Rain is not necessarily in the forecast for deep South Texas, however. Weather experts report that weather patterns are not conducive to a wet winter.
Jeral Estupinan, the science officer at the National Weather Service in Brownsville, said although this is an El Nino year, conditions do not seem strong enough to clearly predict a wet impact on South Texas.
“Our chances of a wet winter are better this year than last, but there are no guarantees that El Nino will produce rains at this latitude,” he said. “And unfortunately, not all fronts produce measurable precipitation through our area. We can’t rely on cold fronts to promote precipitation this winter. The exception could be along the coast on the tail end of cold fronts, but it is very difficult to predict.”

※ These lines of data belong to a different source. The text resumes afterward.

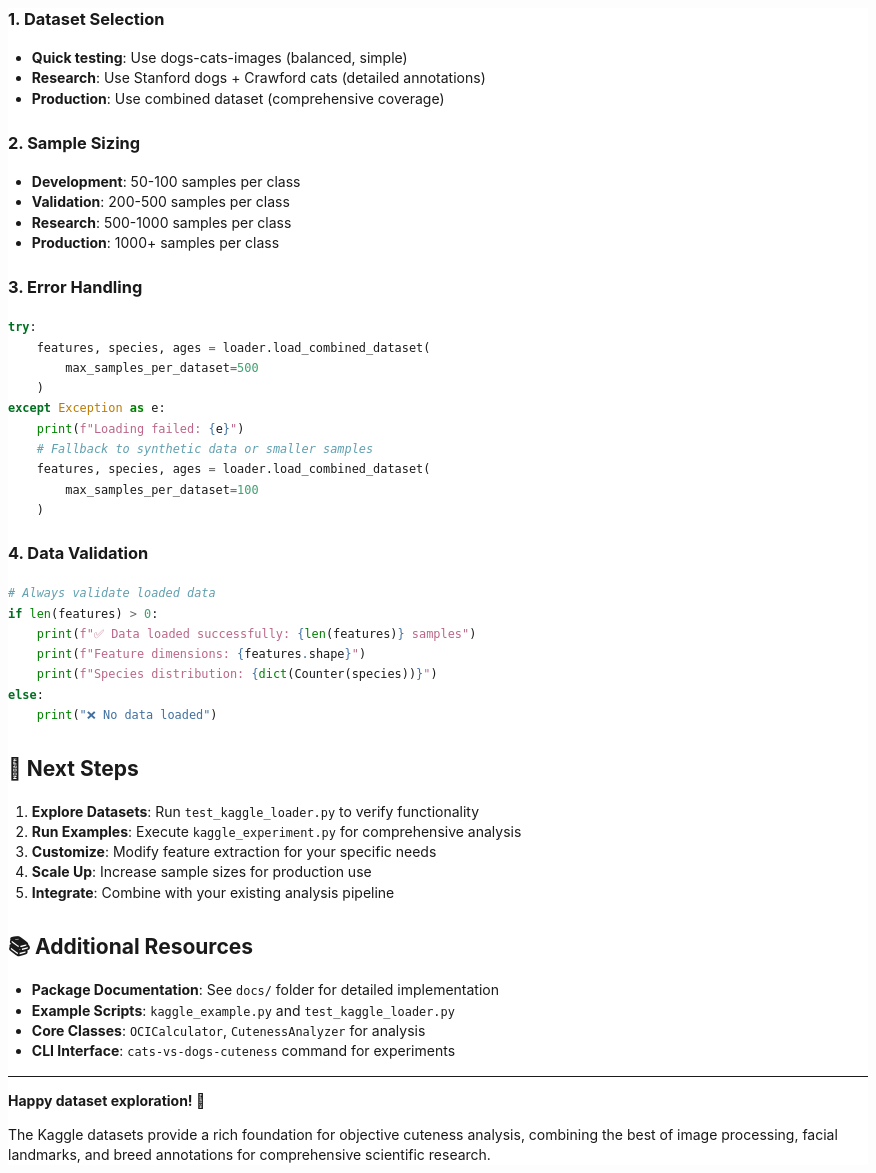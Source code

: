 ### 1. **Dataset Selection**

- **Quick testing**: Use dogs-cats-images (balanced, simple)
- **Research**: Use Stanford dogs + Crawford cats (detailed annotations)
- **Production**: Use combined dataset (comprehensive coverage)

### 2. **Sample Sizing**

- **Development**: 50-100 samples per class
- **Validation**: 200-500 samples per class
- **Research**: 500-1000 samples per class
- **Production**: 1000+ samples per class

### 3. **Error Handling**

```python
try:
    features, species, ages = loader.load_combined_dataset(
        max_samples_per_dataset=500
    )
except Exception as e:
    print(f"Loading failed: {e}")
    # Fallback to synthetic data or smaller samples
    features, species, ages = loader.load_combined_dataset(
        max_samples_per_dataset=100
    )
```

### 4. **Data Validation**

```python
# Always validate loaded data
if len(features) > 0:
    print(f"✅ Data loaded successfully: {len(features)} samples")
    print(f"Feature dimensions: {features.shape}")
    print(f"Species distribution: {dict(Counter(species))}")
else:
    print("❌ No data loaded")
```

## 🚀 Next Steps

1. **Explore Datasets**: Run `test_kaggle_loader.py` to verify functionality
2. **Run Examples**: Execute `kaggle_experiment.py` for comprehensive analysis
3. **Customize**: Modify feature extraction for your specific needs
4. **Scale Up**: Increase sample sizes for production use
5. **Integrate**: Combine with your existing analysis pipeline

## 📚 Additional Resources

- **Package Documentation**: See `docs/` folder for detailed implementation
- **Example Scripts**: `kaggle_example.py` and `test_kaggle_loader.py`
- **Core Classes**: `OCICalculator`, `CutenessAnalyzer` for analysis
- **CLI Interface**: `cats-vs-dogs-cuteness` command for experiments

---

**Happy dataset exploration! 🎉**

The Kaggle datasets provide a rich foundation for objective cuteness analysis, combining the best of image processing, facial landmarks, and breed annotations for comprehensive scientific research.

Estupinan said the Rio Grande Valley typically needs wet summers in order to have a normal rainfall year, which did not happen this year.
“Although we achieved normal rainfall for part of the summer, it was not enough to alleviate the drought. We had a very dry summer and the hottest summer ever for McAllen and other areas of the Valley,” he said.
Alfredo Vega, a hydro technician at the weather service, said deep South Texas is five inches to 11 inches below normal rainfall. Normal rainfall in Brownsville is 27.5 inches per year.
“In the short term, most areas are below normal rainfall, and drought conditions in South Texas range from normal to moderate to severe, depending on the county,” he said.